Monthly Review: May 2018

In May, the Court saw Justice Joseph's Elevation and hearings in the Aadhaar, CJI Impeachment, Rohingya Deportation, and Ayodhya cases

Bench News

Justice K.M. Joseph’s Elevation – On May 11, the Supreme Court Collegium unanimously agreed “in principle” to reiterate its recommendation to elevate Uttarakhand Chief Justice K M Joseph as a Supreme Court Judge. However, the collegium is yet to resend its recommendation to the Law Ministry.

The government had returned Collegium’s recommendation of Justice K.M. Joseph citing lack of  “fair representation”, “regional diversity” and “comparative seniority”.

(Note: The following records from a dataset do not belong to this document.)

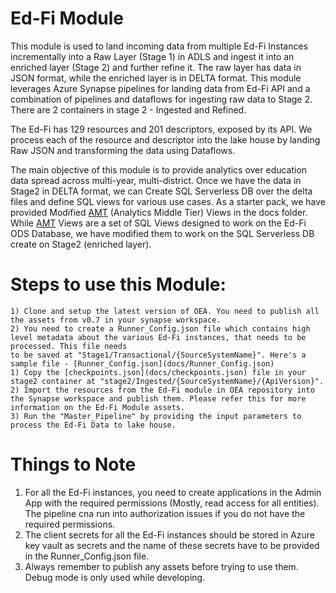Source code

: # Ed-Fi Module

This module is used to land incoming data from multiple Ed-Fi Instances incrementally into a Raw Layer (Stage 1) in ADLS and ingest it into an enriched layer (Stage 2) and further refine it. The raw layer has data in JSON format, while the enriched layer is in DELTA format. This module leverages Azure Synapse pipelines for landing data from Ed-Fi API and a combination of pipelines and dataflows for ingesting raw data to Stage 2. There are 2 containers in stage 2 - Ingested and Refined.

The Ed-Fi has 129 resources and 201 descriptors, exposed by its API. We process each of the resource and descriptor into the lake house by landing Raw JSON and transforming the data using Dataflows.

The main objective of this module is to provide analytics over education data spread across multi-year, multi-district. Once we have the data in Stage2 in DELTA format, we can Create SQL Serverless DB over the delta files and define SQL views for various use cases. As a starter pack, we have provided Modified [AMT](https://techdocs.ed-fi.org/display/EDFITOOLS/AMT+Overview) (Analytics Middle Tier) Views in the docs folder. While [AMT](https://techdocs.ed-fi.org/display/EDFITOOLS/AMT+Overview) Views are a set of SQL Views designed to work on the Ed-Fi ODS Database, we have modified them to work on the SQL Serverless DB create on Stage2 (enriched layer).


# Steps to use this Module:
    1) Clone and setup the latest version of OEA. You need to publish all the assets from v0.7 in your synapse workspace.
    2) You need to create a Runner_Config.json file which contains high level metadata about the various Ed-Fi instances, that needs to be processed. This file needs
    to be saved at "Stage1/Transactional/{SourceSystemName}". Here's a sample file - [Runner_Config.json](docs/Runner_Config.json)
    1) Copy the [checkpoints.json](docs/checkpoints.json) file in your stage2 container at "stage2/Ingested/{SourceSystemName}/{ApiVersion}".
    2) Import the resources from the Ed-Fi module in OEA repository into the Synapse workspace and publish them. Please refer this for more information on the Ed-Fi Module assets.
    3) Run the "Master_Pipeline" by providing the input parameters to process the Ed-Fi Data to lake house.

# Things to Note

1) For all the Ed-Fi instances, you need to create applications in the Admin App with the required permissions (Mostly, read access for all entities). The pipeline cna run into authorization issues if you do not have the required permissions.
2) The client secrets for all the Ed-Fi instances should be stored in Azure key vault as secrets and the name of these secrets have to be provided in the Runner_Config.json file.
3) Always remember to publish any assets before trying to use them. Debug mode is only used while developing.

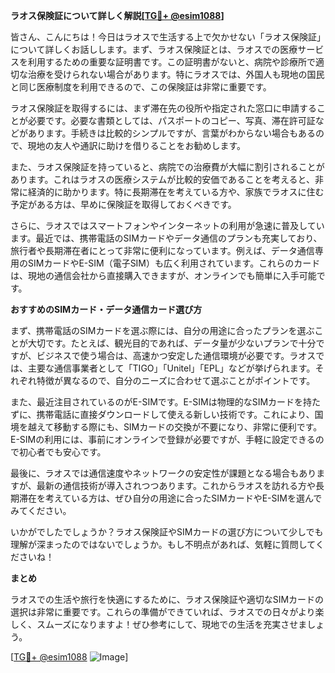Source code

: **ラオス保険証について詳しく解説[[TG💪+ @esim1088](https://t.me/s/esim1088)]**

皆さん、こんにちは！今日はラオスで生活する上で欠かせない「ラオス保険証」について詳しくお話しします。まず、ラオス保険証とは、ラオスでの医療サービスを利用するための重要な証明書です。この証明書がないと、病院や診療所で適切な治療を受けられない場合があります。特にラオスでは、外国人も現地の国民と同じ医療制度を利用できるので、この保険証は非常に重要です。

ラオス保険証を取得するには、まず滞在先の役所や指定された窓口に申請することが必要です。必要な書類としては、パスポートのコピー、写真、滞在許可証などがあります。手続きは比較的シンプルですが、言葉がわからない場合もあるので、現地の友人や通訳に助けを借りることをお勧めします。

また、ラオス保険証を持っていると、病院での治療費が大幅に割引されることがあります。これはラオスの医療システムが比較的安価であることを考えると、非常に経済的に助かります。特に長期滞在を考えている方や、家族でラオスに住む予定がある方は、早めに保険証を取得しておくべきです。

さらに、ラオスではスマートフォンやインターネットの利用が急速に普及しています。最近では、携帯電話のSIMカードやデータ通信のプランも充実しており、旅行者や長期滞在者にとって非常に便利になっています。例えば、データ通信専用のSIMカードやE-SIM（電子SIM）も広く利用されています。これらのカードは、現地の通信会社から直接購入できますが、オンラインでも簡単に入手可能です。

**おすすめのSIMカード・データ通信カード選び方**

まず、携帯電話のSIMカードを選ぶ際には、自分の用途に合ったプランを選ぶことが大切です。たとえば、観光目的であれば、データ量が少ないプランで十分ですが、ビジネスで使う場合は、高速かつ安定した通信環境が必要です。ラオスでは、主要な通信事業者として「TIGO」「Unitel」「EPL」などが挙げられます。それぞれ特徴が異なるので、自分のニーズに合わせて選ぶことがポイントです。

また、最近注目されているのがE-SIMです。E-SIMは物理的なSIMカードを持たずに、携帯電話に直接ダウンロードして使える新しい技術です。これにより、国境を越えて移動する際にも、SIMカードの交換が不要になり、非常に便利です。E-SIMの利用には、事前にオンラインで登録が必要ですが、手軽に設定できるので初心者でも安心です。

最後に、ラオスでは通信速度やネットワークの安定性が課題となる場合もありますが、最新の通信技術が導入されつつあります。これからラオスを訪れる方や長期滞在を考えている方は、ぜひ自分の用途に合ったSIMカードやE-SIMを選んでみてください。

いかがでしたでしょうか？ラオス保険証やSIMカードの選び方について少しでも理解が深まったのではないでしょうか。もし不明点があれば、気軽に質問してくださいね！

**まとめ**

ラオスでの生活や旅行を快適にするために、ラオス保険証や適切なSIMカードの選択は非常に重要です。これらの準備ができていれば、ラオスでの日々がより楽しく、スムーズになりますよ！ぜひ参考にして、現地での生活を充実させましょう。

[[TG💪+ @esim1088](https://t.me/s/esim1088) ![Image](https://i.postimg.cc/Y0z9fWf4/image.png)]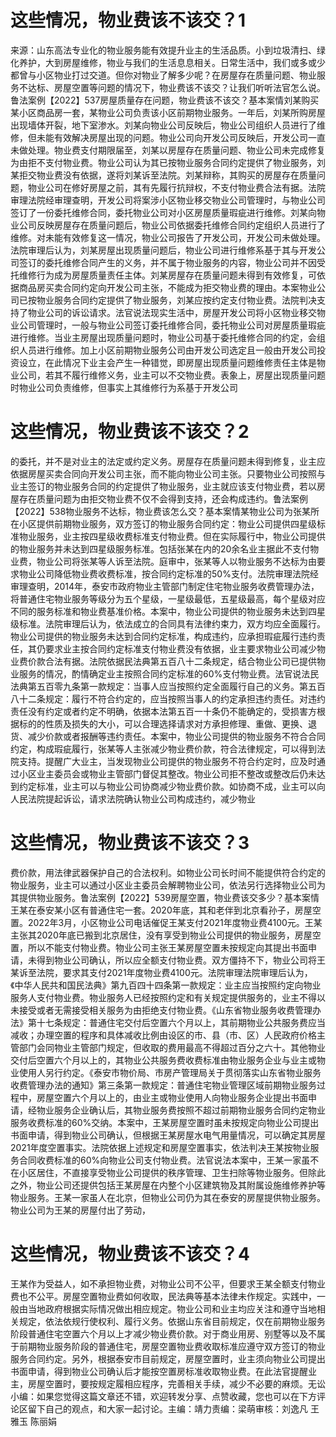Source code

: # 这些情况，物业费该不该交？1

来源：山东高法专业化的物业服务能有效提升业主的生活品质。小到垃圾清扫、绿化养护，大到房屋维修，物业与我们的生活息息相关。日常生活中，我们或多或少都曾与小区物业打过交道。但你对物业了解多少呢？在房屋存在质量问题、物业服务不达标、房屋空置等问题的情况下，物业费该不该交？让我们听听法官怎么说。鲁法案例【2022】537房屋质量存在问题，物业费该不该交？基本案情刘某购买某小区商品房一套，某物业公司负责该小区前期物业服务。一年后，刘某所购房屋出现墙体开裂，地下室渗水。刘某向物业公司反映后，物业公司组织人员进行了维修，但未能有效解决房屋出现的问题。物业公司向开发公司反映后，开发公司一直未做处理。物业费支付期限届至，刘某以房屋存在质量问题、物业公司未完成修复为由拒不支付物业费。物业公司认为其已按物业服务合同约定提供了物业服务，刘某拒交物业费没有依据，遂将刘某诉至法院。刘某辩称，其购买的房屋存在质量问题，物业公司在修好房屋之前，其有先履行抗辩权，不支付物业费合法有据。法院审理法院经审理查明，开发公司将案涉小区物业移交物业公司管理时，与物业公司签订了一份委托维修合同，委托物业公司对小区房屋质量瑕疵进行维修。刘某向物业公司反映房屋存在质量问题后，物业公司依据委托维修合同约定组织人员进行了维修。对未能有效修复这一情况，物业公司报告了开发公司，开发公司未做处理。法院审理后认为，刘某房屋出现质量问题后，物业公司进行维修系基于其与开发公司签订的委托维修合同产生的义务，并不属于物业服务的内容，物业公司并不因受托维修行为成为房屋质量责任主体。刘某房屋存在质量问题未得到有效修复，可依据商品房买卖合同约定向开发公司主张，不能成为拒交物业费的理由。本案物业公司已按物业服务合同约定提供了物业服务，刘某应按约定支付物业费。法院判决支持了物业公司的诉讼请求。法官说法现实生活中，房屋开发公司将小区物业移交物业公司管理时，一般与物业公司签订委托维修合同，委托物业公司对房屋质量瑕疵进行维修。当业主房屋出现质量问题时，物业公司基于委托维修合同的约定，会组织人员进行维修。加上小区前期物业服务公司由开发公司选定且一般由开发公司投资设立，在此情况下业主会产生一种错觉，即房屋出现质量问题维修责任主体是物业公司，若其不履行维修义务，业主可以不交物业费。表象上，房屋出现质量问题时物业公司负责维修，但事实上其维修行为系基于开发公司

# 这些情况，物业费该不该交？2

的委托，并不是对业主的法定或约定义务。房屋存在质量问题未得到修复，业主应依据房屋买卖合同向开发公司主张，而不能向物业公司主张。只要物业公司按照与业主签订的物业服务合同的约定提供了物业服务，业主就应该支付物业费，若以房屋存在质量问题为由拒交物业费不仅不会得到支持，还会构成违约。鲁法案例【2022】538物业服务不达标，物业费该怎么交？基本案情某物业公司为张某所在小区提供前期物业服务，双方签订的物业服务合同约定：物业公司提供四星级标准物业服务，业主按四星级收费标准支付物业费。但在实际履行中，物业公司提供的物业服务并未达到四星级服务标准。包括张某在内的20余名业主据此不支付物业费，物业公司将张某等人诉至法院。庭审中，张某等人以物业服务不达标为由要求物业公司降低物业费收费标准，按合同约定标准的50%支付。法院审理法院经审理查明，2014年，泰安市政府物业主管部门制定住宅物业服务收费管理办法，将普通住宅物业服务等级分为五个星级，一星级最低，五星级最高，每个星级对应不同的服务标准和物业费基准价格。本案中，物业公司提供的物业服务未达到四星级标准。法院审理后认为，依法成立的合同具有法律约束力，双方均应全面履行。物业公司提供的物业服务未达到合同约定标准，构成违约，应承担瑕疵履行违约责任，其仍要求业主按合同约定标准支付物业费没有依据，业主要求物业公司减少物业费价款合法有据。法院依据民法典第五百八十二条规定，结合物业公司已提供物业服务的情况，酌情确定业主按照合同约定标准的60%支付物业费。法官说法民法典第五百零九条第一款规定：当事人应当按照约定全面履行自己的义务。第五百八十二条规定：履行不符合约定的，应当按照当事人的约定承担违约责任。对违约责任没有约定或者约定不明确，依据本法第五百一十条仍不能确定的，受损害方根据标的的性质及损失的大小，可以合理选择请求对方承担修理、重做、更换、退货、减少价款或者报酬等违约责任。本案中，物业公司提供的物业服务不符合合同约定，构成瑕疵履行，张某等人主张减少物业费价款，符合法律规定，可以得到法院支持。提醒广大业主，当发现物业公司提供的物业服务不符合约定时，应及时通过小区业主委员会或物业主管部门督促其整改。物业公司拒不整改或整改后仍未达到约定标准，业主可以与物业公司协商减少物业费价款。如协商不成，业主可以向人民法院提起诉讼，请求法院确认物业公司构成违约，减少物业

# 这些情况，物业费该不该交？3

费价款，用法律武器保护自己的合法权利。如物业公司长时间不能提供符合约定的物业服务，业主可以通过小区业主委员会解聘物业公司，依法另行选择物业公司为其提供物业服务。鲁法案例【2022】539房屋空置，物业费该交多少？基本案情王某在泰安某小区有普通住宅一套。2020年底，其和老伴到北京看孙子，房屋空置。2022年3月，小区物业公司电话催促王某支付2021年度物业费4100元。王某主张其2020年底已搬到北京居住，没有享受到物业公司提供的物业服务，房屋空置，所以不能支付物业费。物业公司主张王某房屋空置未按规定向其提出书面申请，未得到物业公司确认，所以应全额支付物业费。双方僵持不下，物业公司将王某诉至法院，要求其支付2021年度物业费4100元。法院审理法院审理后认为，《中华人民共和国民法典》第九百四十四条第一款规定：业主应当按照约定向物业服务人支付物业费。物业服务人已经按照约定和有关规定提供服务的，业主不得以未接受或者无需接受相关服务为由拒绝支付物业费。《山东省物业服务收费管理办法》第十七条规定：普通住宅交付后空置六个月以上，其前期物业公共服务费应当减收；办理空置的程序和具体减收比例由设区的市、县（市、区）人民政府价格主管部门会同物业主管部门规定，但收取的费用最高不得超过百分之六十。其他物业交付后空置六个月以上的，其物业公共服务费收费标准由物业服务企业与业主或物业使用人另行约定。《泰安市物价局、市房产管理局关于贯彻落实山东省物业服务收费管理办法的通知》第三条第一款规定：普通住宅物业管理区域前期物业服务过程中，房屋空置六个月以上的，由业主或物业使用人向物业服务企业提出书面申请，经物业服务企业确认后，其物业服务费按照不超过前期物业服务合同约定物业服务收费标准的60%交纳。本案中，王某房屋空置时虽未按规定向物业公司提出书面申请，得到物业公司确认，但根据王某房屋水电气用量情况，可以确定其房屋2021年度空置事实。法院依据上述规定和房屋空置事实，依法判决王某按物业服务合同收费标准的60%向物业公司支付物业费。法官说法本案中，王某一家虽不在小区居住，不直接享受物业公司提供的秩序管理、卫生扫除等物业服务。但除此之外，物业公司还提供包括王某房屋在内整个小区建筑物及其附属设施维修养护等物业服务。王某一家虽人在北京，但物业公司仍为其在泰安的房屋提供物业服务。物业公司为王某的房屋付出了劳动，

# 这些情况，物业费该不该交？4

王某作为受益人，如不承担物业费，对物业公司不公平，但要求王某全额支付物业费也不公平。房屋空置物业费如何收取，民法典等基本法律未作规定。实践中，一般由当地政府根据实际情况做出相应规定。物业公司和业主均应关注和遵守当地相关规定，依法依规行使权利、履行义务。依据山东省目前规定，仅在前期物业服务阶段普通住宅空置六个月以上才减少物业费价款。对于商业用房、别墅等以及不属于前期物业服务阶段的普通住宅，房屋空置物业费收取标准应遵守双方签订的物业服务合同约定。另外，根据泰安市目前规定，房屋空置时，业主须向物业公司提出书面申请，得到物业公司确认后才能按空置房标准收取物业费。在此法官提醒业主，房屋空置时，要按规定履相应程序，完善相关手续，减少不必要的麻烦。无讼小编：如果您觉得这篇文章还不错，欢迎转发分享、点赞收藏，您也可以在下方评论区留下自己的观点，和大家一起讨论。主编：靖力责编：梁萌审核：刘逸凡 王雅玉 陈丽娟

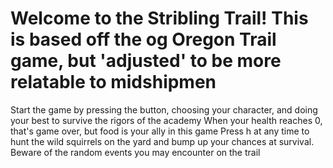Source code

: # Welcome to the Stribling Trail! This is based off the og Oregon Trail game, but 'adjusted' to be more relatable to midshipmen 
Start the game by pressing the button, choosing your character, and doing your best to survive the rigors of the academy 
When your health reaches 0, that's game over, but food is your ally in this game 
Press h at any time to hunt the wild squirrels on the yard and bump up your chances at survival.
Beware of the random events you may encounter on the trail
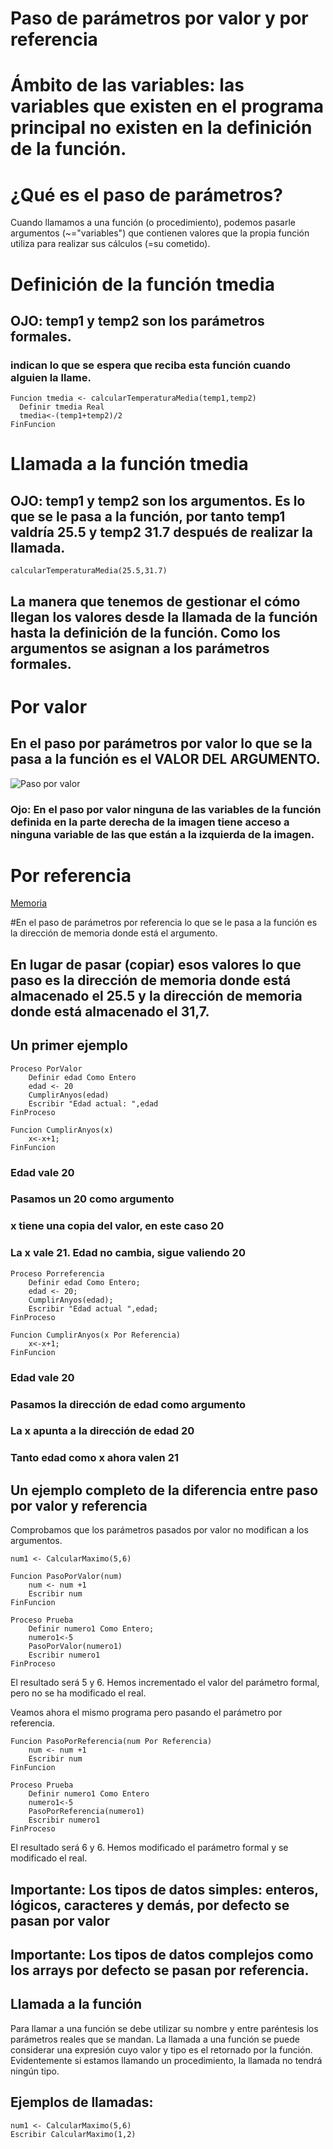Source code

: # Paso de parámetros por valor y por referencia

# Ámbito de las variables: las variables que existen en el programa principal no existen en la definición de la función.

# ¿Qué es el paso de parámetros?

Cuando llamamos a una función (o procedimiento), podemos pasarle argumentos (~="variables") que contienen valores que la propia función utiliza para realizar sus cálculos (=su cometido).

# Definición de la función tmedia

## OJO: temp1 y temp2 son los parámetros formales.
### indican lo que se espera que reciba esta función cuando alguien la llame.

    Funcion tmedia <- calcularTemperaturaMedia(temp1,temp2)
	  Definir tmedia Real
	  tmedia<-(temp1+temp2)/2
    FinFuncion
 
# Llamada a la función tmedia

## OJO: temp1 y temp2 son los argumentos. Es lo que se le pasa a la función, por tanto temp1 valdría 25.5 y temp2 31.7 después de realizar la llamada.

    calcularTemperaturaMedia(25.5,31.7)
    
## La manera que tenemos de gestionar el cómo llegan los valores desde la llamada de la función hasta la definición de la función. Como los argumentos se asignan a los parámetros formales.

# Por valor

## En el paso por parámetros por valor lo que se la pasa a la función es el VALOR DEL ARGUMENTO.

![Paso por valor](https://i.imgur.com/p52Mfj2.png)

### Ojo: En el paso por valor ninguna de las variables de la función definida en la parte derecha de la imagen tiene acceso a ninguna variable de las que están a la izquierda de la imagen.

# Por referencia

[Memoria]([http://www.limni.net](https://docs.google.com/presentation/d/1KzSXcWUTSumkybbLSoRjAFRlSVSPJyHXyh59A7knBws/edit?usp=sharing))

#En el paso de parámetros por referencia lo que se le pasa a la función es la dirección de memoria donde está el argumento.

## En lugar de pasar (copiar) esos valores lo que paso es la dirección de memoria donde está almacenado el 25.5 y la dirección de memoria donde está almacenado el 31,7.

## Un primer ejemplo

	Proceso PorValor
		Definir edad Como Entero
		edad <- 20
		CumplirAnyos(edad)
		Escribir "Edad actual: ",edad
	FinProceso

	Funcion CumplirAnyos(x)
		x<-x+1;	
	FinFuncion
	
### Edad vale 20
### Pasamos un 20 como argumento
### x tiene una copia del valor, en este caso 20
### La x vale 21. Edad no cambia, sigue valiendo 20

	Proceso Porreferencia
		Definir edad Como Entero;
		edad <- 20;
		CumplirAnyos(edad);
		Escribir "Edad actual ",edad;
	FinProceso

	Funcion CumplirAnyos(x Por Referencia)
		x<-x+1;	
	FinFuncion

### Edad vale 20
### Pasamos la dirección de edad como argumento
### La x apunta a la dirección de edad 20
### Tanto edad como x ahora valen 21
	

## Un ejemplo completo de la diferencia entre paso por valor y referencia

Comprobamos que los parámetros pasados por valor no modifican a los argumentos.

    num1 <- CalcularMaximo(5,6)

    Funcion PasoPorValor(num)
        num <- num +1
        Escribir num
    FinFuncion    

    Proceso Prueba
        Definir numero1 Como Entero;
        numero1<-5
        PasoPorValor(numero1)
        Escribir numero1
    FinProceso

El resultado será 5 y 6. Hemos incrementado el valor del parámetro formal, pero no se ha modificado el real.

Veamos ahora el mismo programa pero pasando el parámetro por referencia.

    Funcion PasoPorReferencia(num Por Referencia)
        num <- num +1
        Escribir num
    FinFuncion    

    Proceso Prueba
        Definir numero1 Como Entero
        numero1<-5
        PasoPorReferencia(numero1)
        Escribir numero1
    FinProceso

El resultado será 6 y 6. Hemos modificado el parámetro formal y se modificado el real.

## Importante: Los tipos de datos simples: enteros, lógicos, caracteres y demás, por defecto se pasan por valor

## Importante: Los tipos de datos complejos como los arrays por defecto se pasan por referencia.

## Llamada a la función

Para llamar a una función se debe utilizar su nombre y entre paréntesis los parámetros reales que se mandan. La llamada a una función se puede considerar una expresión cuyo valor y tipo es el retornado por la función.
Evidentemente si estamos llamando un procedimiento, la llamada no tendrá ningún tipo.

## Ejemplos de llamadas:

    num1 <- CalcularMaximo(5,6)
    Escribir CalcularMaximo(1,2)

Justice J.  Chelameswar Retirement  – Justice Chelameshwar, the senior-most judge in the Supreme Court retires on 22nd June but a farewell was organised on May 18th, as the court closed for summer vacation from May19th. In a break from convention, Justice Chelameswar refused to attend farewell function to be organised by Supreme Court Bar Association (SCBA).


Aadhaar Case – On 10th May, the Supreme Court concluded hearings in Aadhaar Case, after hearing it for 38 days. This is the second longest hearing in the history of Supreme Court after Keshvanand Bharti Case, which was heard for 40 days.

CJI Impeachment Case – On May 8th, Mr. Kapil Sibal representing 2 Congress MPs moved the Supreme Court against Mr. Venkaiah Naidu’ decision to reject the Impeachment Motion against the Chief Justice Dipak Misra. However, Mr. Sibal withdrew the petition citing “lack of transparency” in the constitution of the bench which was hearing the petition.

Rohingya Deportation Case –  On May 11th , the government’s report on Rohingya Refugee Camps was examined by the court. Additional Solicitor General, Tushar Mehta submitted that Rohingya were facing no discrimination by the State and the living conditions in Refugee Camps were like another any other Refugee Camp. The Court appointed Sub- Divisional Magistrates (SDMs) of concerned States as nodal officers who can be approached if any facilities mentioned in the Government Report are denied to Rohingya. The matter will be heard next on August 23rd.

Ayodhya Title Case – The Court continued to tussle with the question of forming a larger bench, when it heard the case on May 15th and 17th. In last hearing, the counsel from the Hindu side, Mr. K. Parasaran argued that Ismail Faruqui Case was settled in 1994 and principles of res-judicata bars the court from reopening it by forming a larger bench.

Karnataka Election Case –  The Supreme Court in its May 18th hearing advanced the floor test in Karnataka from 15 days to 4 days (19th May). However, the substantial question of ‘scope’ and ‘judicial review’  of governor’s discretion will be decided later.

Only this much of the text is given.